C2 data mining for fun and profit

TrendNeutral · August 19, 2016, 12:10pm

Hello, to all miners out there, especially those familiar with Explorer.

Given all the data available about failed systems at C2 as well as systems that are still performing well it would be great to mine Explorer data to look for any statistically significant difference between two sets of systems:

stats of systems that ended up dying (i.e., their stats while they were still doing well)
stats of systems that are still doing well

Are there early signals in the stats that may predict a future complete failure?
e.g., percentage win >90%, avg win much lower than avg loss, single trade DD > 20%, system age < 6 months, sharpe > 5, etc…

There are some many examples:

Has anyone ever tried to do that? If we could find some indicator able to predict systems with a higher probability of failure (and conversely those with higher probability of success) we would all be in a better place.

Best,
Amon

MachineLearningTradr · August 19, 2016, 12:34pm

IMO, someone with the ability to create a successful machine learning trading algo might have the ability to create an algo to forecast a system’s failure.

I suspect it’ll require a lot of work to do it correctly and I doubt it’d be fun. I also suspect someone with that ability is probably not concerned too much with the failure likelihood of other systems as they probably have their own system their happily trading with.

Interesting thought though.

MachineLearningTradr · August 19, 2016, 12:41pm

EDIT:

I say “machine learning” because a standard “statistical” analysis would probably not be as effective, imo.

DavidStephens · August 19, 2016, 12:56pm

A significant problem there is system developers tend to change their systems, especially when they start to underperform. There might be significant differences between what the developer was doing at different parts of the equity curve.

MachineLearningTradr · August 19, 2016, 1:02pm

Exactly. Just as the markets may change (bull, bear, chop, flat).

In both cases, the systems must be able to adapt. This is why I say a successful trading algo developer might have the skill set necessary to do it–even if not the motivation.

DavidStephens · August 19, 2016, 1:16pm

There are too many unknowns… the best I think anyone could do is to give a probability that a system is no longer functioning as expected based on past performance vs current. And people are pretty good at noticing that themselves.

TrendNeutral · August 19, 2016, 2:42pm

Thanks for contribution guys.
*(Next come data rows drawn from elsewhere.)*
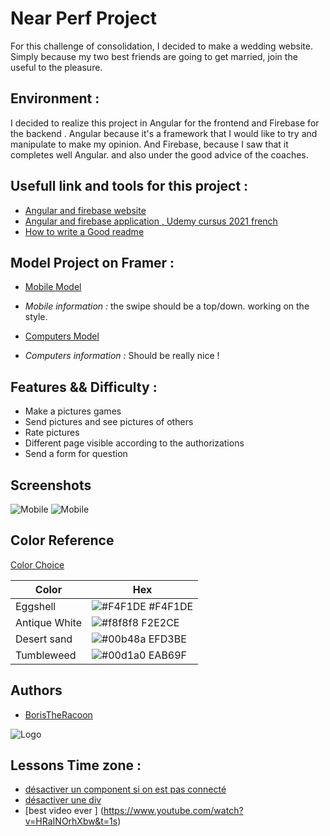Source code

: 
# Near Perf Project
For this challenge of consolidation, I decided to make a wedding website. 
Simply because my two best friends are going to get married, join the useful to the pleasure.

## Environment : 
I decided to realize this project in Angular for the frontend and Firebase for the backend . 
Angular because it's a framework that I would like to try and manipulate to make my opinion.
And Firebase, because I saw that it completes well Angular. and also under the good advice of the coaches. 

## Usefull link and tools for this project : 
 - [Angular and firebase website ](https://www.youtube.com/watch?v=uYhAfgEwNWA)
 - [Angular and firebase application , Udemy cursus 2021 french](www.google.com)
 - [How to write a Good readme](https://readme.so/)


## Model Project on Framer : 
 - [Mobile Model ](https://framer.com/share/Scroll--1TtoWqKJQlpmqjGX28fy/SHcmEuZFa)
 - *Mobile information :* the swipe should be a top/down. working on the style.

- [Computers Model ](https://framer.com/share/Scroll--1TtoWqKJQlpmqjGX28fy/K9SNwQK69)
 - *Computers information :* Should be really nice ! 




## Features && Difficulty : 

- Make a pictures games
- Send pictures and see pictures of others
- Rate pictures
- Different page visible according to the authorizations
- Send a form for question

## Screenshots

![Mobile](https://zupimages.net/up/22/03/ixmz.png)
![Mobile](https://zupimages.net/up/22/03/b0b9.png)

## Color Reference
[Color Choice ](https://coolors.co/f4f1de-f2e2ce-efd3be-eab69f-e5987f-e07a5f-bf6e5e-7e575d-5e4c5c-3d405b)

| Color             | Hex                                                                |
| ----------------- | ------------------------------------------------------------------ |
| Eggshell| ![#F4F1DE](https://via.placeholder.com/10/#f4f1de?text=+) #F4F1DE |
| Antique White | ![#f8f8f8](https://via.placeholder.com/10/f2e2c2?text=+) F2E2CE |
| Desert sand| ![#00b48a](https://via.placeholder.com/10/efd3be?text=+) EFD3BE |
| Tumbleweed| ![#00d1a0](https://via.placeholder.com/10/eab69f?text=+) EAB69F |


## Authors

- [BorisTheRacoon](https://github.com/borisbecode)



![Logo](https://i.imgur.com/78YSC8u.jpg)


## Lessons Time zone : 

- [désactiver un component si on est pas connecté  ](https://youtu.be/uYhAfgEwNWA?t=1362)
- [désactiver  une div ](https://youtu.be/uYhAfgEwNWA?t=2351)
- [best video ever ] (https://www.youtube.com/watch?v=HRaINOrhXbw&t=1s)




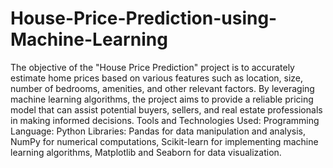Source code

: # House-Price-Prediction-using-Machine-Learning


The objective of the "House Price Prediction" project is to accurately estimate home prices based on various
features such as location, size, number of bedrooms, amenities, and other relevant factors. By leveraging machine
learning algorithms, the project aims to provide a reliable pricing model that can assist potential buyers, sellers,
and real estate professionals in making informed decisions.
Tools and Technologies Used:
Programming Language: Python
Libraries: Pandas for data manipulation and analysis, NumPy for numerical computations, Scikit-learn for
implementing machine learning algorithms, Matplotlib and Seaborn for data visualization.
I guess the idea was to find stats that make evident to potential subscribers hidden risks that are bound, sooner or later, to get the system crashed.

I was inspired by David’s comments on % trade profitable > 90%. Very likely to be martingale hence bound to collapse.

Perhaps with some data mining we could find other stats (or combination of stats) that are able to identify clear hidden risks in a system.

MachineLearningTradr · August 19, 2016, 3:04pm

Like some sort of Risk of Ruin:

“…The calculations required to evaluate the risk become much more complex with realistic conditions…”

In addition to what David said…there are also unknown, unknowns.

It would probably be easier to do what you mentioned as far as, for example, posting stats such as:

“Of all the systems listed in explore, 99% of them that stopped trading within 6 mos. of starting, had a winning percentage of >95% within 30 days of stopping.”

The above states a safe, provable (in this hypothetical example) fact, not a conclusion or opinion. A fact that can stand up to strong objection and scrutiny.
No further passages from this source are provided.